Exercise aim
Count the lines below that contain the word "instale" and give only the number.

Collected data entries
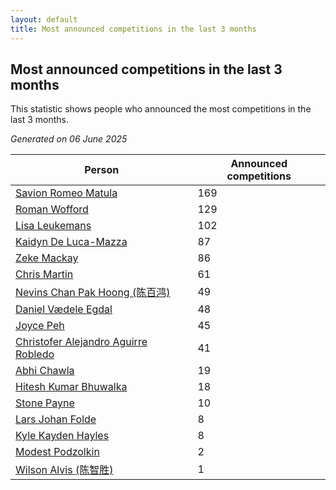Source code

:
```yaml
---
layout: default
title: Most announced competitions in the last 3 months
---
```

## Most announced competitions in the last 3 months
This statistic shows people who announced the most competitions in the last 3 months.

*Generated on 06 June 2025*

| Person | Announced competitions |
| --- | --- |
| [Savion Romeo Matula](https://www.worldcubeassociation.org/persons/2019MATU03) | 169 |
| [Roman Wofford](https://www.worldcubeassociation.org/persons/2017WOFF01) | 129 |
| [Lisa Leukemans](https://www.worldcubeassociation.org/persons/2021LEUK01) | 102 |
| [Kaidyn De Luca-Mazza](https://www.worldcubeassociation.org/persons/2019LUCA01) | 87 |
| [Zeke Mackay](https://www.worldcubeassociation.org/persons/2015MACK06) | 86 |
| [Chris Martin](https://www.worldcubeassociation.org/persons/2013MART03) | 61 |
| [Nevins Chan Pak Hoong (陈百鸿)](https://www.worldcubeassociation.org/persons/2010CHAN20) | 49 |
| [Daniel Vædele Egdal](https://www.worldcubeassociation.org/persons/2013EGDA01) | 48 |
| [Joyce Peh](https://www.worldcubeassociation.org/persons/2017PEHJ01) | 45 |
| [Christofer Alejandro Aguirre Robledo](https://www.worldcubeassociation.org/persons/2016ROBL05) | 41 |
| [Abhi Chawla](https://www.worldcubeassociation.org/persons/2019CHAW01) | 19 |
| [Hitesh Kumar Bhuwalka](https://www.worldcubeassociation.org/persons/2022BHUW01) | 18 |
| [Stone Payne](https://www.worldcubeassociation.org/persons/2018SIMP06) | 10 |
| [Lars Johan Folde](https://www.worldcubeassociation.org/persons/2018FOLD01) | 8 |
| [Kyle Kayden Hayles](https://www.worldcubeassociation.org/persons/2022HAYL02) | 8 |
| [Modest Podzolkin](https://www.worldcubeassociation.org/persons/2017PODZ01) | 2 |
| [Wilson Alvis (陈智胜)](https://www.worldcubeassociation.org/persons/2011ALVI01) | 1 |
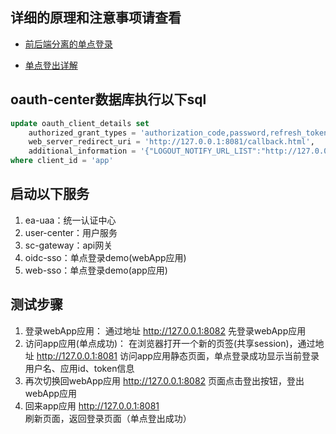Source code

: ## **详细的原理和注意事项请查看**
- [前后端分离的单点登录](https://www.kancloud.cn/zlt2000/microservices-platform/2278850)

- [单点登出详解](https://www.kancloud.cn/zlt2000/microservices-platform/2539642)



## oauth-center数据库执行以下sql
```sql
update oauth_client_details set 
    authorized_grant_types = 'authorization_code,password,refresh_token', 
    web_server_redirect_uri = 'http://127.0.0.1:8081/callback.html',
    additional_information = '{"LOGOUT_NOTIFY_URL_LIST":"http://127.0.0.1:8081/logoutNotify"}'
where client_id = 'app'
```



## 启动以下服务

1. ea-uaa：统一认证中心
2. user-center：用户服务
3. sc-gateway：api网关
4. oidc-sso：单点登录demo(webApp应用)
5. web-sso：单点登录demo(app应用)



## 测试步骤

1. 登录webApp应用：
    通过地址 http://127.0.0.1:8082 先登录webApp应用
2. 访问app应用(单点成功)：
   在浏览器打开一个新的页签(共享session)，通过地址 http://127.0.0.1:8081 访问app应用静态页面，单点登录成功显示当前登录用户名、应用id、token信息
3. 再次切换回webApp应用 http://127.0.0.1:8082 页面点击登出按钮，登出webApp应用
4. 回来app应用 http://127.0.0.1:8081 刷新页面，返回登录页面（单点登出成功）
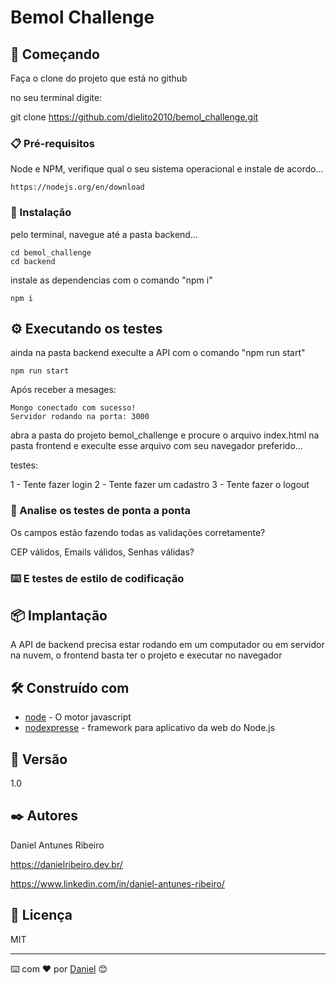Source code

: # Bemol Challenge

## 🚀 Começando

Faça o clone do projeto que está no github

no seu terminal digite:

git clone https://github.com/dielito2010/bemol_challenge.git

### 📋 Pré-requisitos

Node e NPM, verifique qual o seu sistema operacional e instale de acordo...

```
https://nodejs.org/en/download
```

### 🔧 Instalação

pelo terminal, navegue até a pasta backend...

```
cd bemol_challenge
cd backend
```
instale as dependencias com o comando "npm i"

```
npm i
```

## ⚙️ Executando os testes

ainda na pasta backend execulte a API com o comando "npm run start"

```
npm run start
```

Após receber a mesages:

```
Mongo conectado com sucesso!
Servidor rodando na porta: 3000 
```

abra a pasta do projeto bemol_challenge e procure o arquivo index.html
na pasta frontend e execulte esse arquivo com seu navegador preferido...

testes:

1 - Tente fazer login
2 - Tente fazer um cadastro
3 - Tente fazer o logout

### 🔩 Analise os testes de ponta a ponta

Os campos estão fazendo todas as validações corretamente?

CEP válidos,
Emails válidos,
Senhas válidas?

### ⌨️ E testes de estilo de codificação

## 📦 Implantação

A API de backend precisa estar rodando em um computador ou em servidor na nuvem,
o frontend basta ter o projeto e executar no navegador

## 🛠️ Construído com

* [node](https://nodejs.org/) - O motor javascript
* [nodexpresse](https://expressjs.com/pt-br/) - framework para aplicativo da web do Node.js


## 📌 Versão

1.0

## ✒️ Autores

Daniel Antunes Ribeiro

https://danielribeiro.dev.br/

https://www.linkedin.com/in/daniel-antunes-ribeiro/

## 📄 Licença

MIT

---
⌨️ com ❤️ por [Daniel](https://gist.github.com/dielito2010) 😊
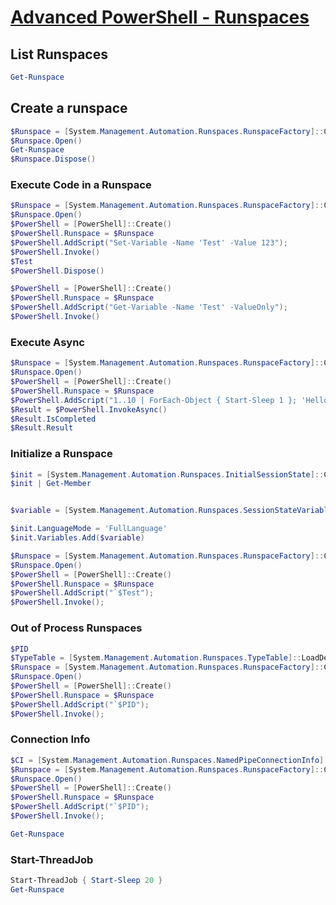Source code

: # [Advanced PowerShell - Runspaces](https://youtu.be/WvxUuru_vhk)

## List Runspaces

```powershell
Get-Runspace
```

## Create a runspace

```powershell
$Runspace = [System.Management.Automation.Runspaces.RunspaceFactory]::CreateRunspace()
$Runspace.Open()
Get-Runspace 
$Runspace.Dispose()
```

### Execute Code in a Runspace

```powershell
$Runspace = [System.Management.Automation.Runspaces.RunspaceFactory]::CreateRunspace()
$Runspace.Open()
$PowerShell = [PowerShell]::Create()
$PowerShell.Runspace = $Runspace 
$PowerShell.AddScript("Set-Variable -Name 'Test' -Value 123");
$PowerShell.Invoke()
$Test 
$PowerShell.Dispose()

$PowerShell = [PowerShell]::Create()
$PowerShell.Runspace = $Runspace 
$PowerShell.AddScript("Get-Variable -Name 'Test' -ValueOnly");
$PowerShell.Invoke()
```

### Execute Async

```powershell
$Runspace = [System.Management.Automation.Runspaces.RunspaceFactory]::CreateRunspace()
$Runspace.Open()
$PowerShell = [PowerShell]::Create()
$PowerShell.Runspace = $Runspace 
$PowerShell.AddScript("1..10 | ForEach-Object { Start-Sleep 1 }; 'Hello, from another runspace!!' ");
$Result = $PowerShell.InvokeAsync() 
$Result.IsCompleted
$Result.Result
```

### Initialize a Runspace

```powershell
$init = [System.Management.Automation.Runspaces.InitialSessionState]::Create()
$init | Get-Member


$variable = [System.Management.Automation.Runspaces.SessionStateVariableEntry]::new("Test", 123, '')

$init.LanguageMode = 'FullLanguage'
$init.Variables.Add($variable)

$Runspace = [System.Management.Automation.Runspaces.RunspaceFactory]::CreateRunspace($init)
$Runspace.Open()
$PowerShell = [PowerShell]::Create()
$PowerShell.Runspace = $Runspace 
$PowerShell.AddScript("`$Test");
$PowerShell.Invoke();
```

### Out of Process Runspaces

```powershell
$PID
$TypeTable = [System.Management.Automation.Runspaces.TypeTable]::LoadDefaultTypeFiles()
$Runspace = [System.Management.Automation.Runspaces.RunspaceFactory]::CreateOutOfProcessRunspace($TypeTable)
$Runspace.Open()
$PowerShell = [PowerShell]::Create()
$PowerShell.Runspace = $Runspace 
$PowerShell.AddScript("`$PID");
$PowerShell.Invoke();
```

### Connection Info

```powershell
$CI = [System.Management.Automation.Runspaces.NamedPipeConnectionInfo]::new($ProcessId)
$Runspace = [System.Management.Automation.Runspaces.RunspaceFactory]::CreateRunspace($CI)
$Runspace.Open()
$PowerShell = [PowerShell]::Create()
$PowerShell.Runspace = $Runspace 
$PowerShell.AddScript("`$PID");
$PowerShell.Invoke();

Get-Runspace
```

### Start-ThreadJob

```powershell
Start-ThreadJob { Start-Sleep 20 }
Get-Runspace
```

Problem solution
2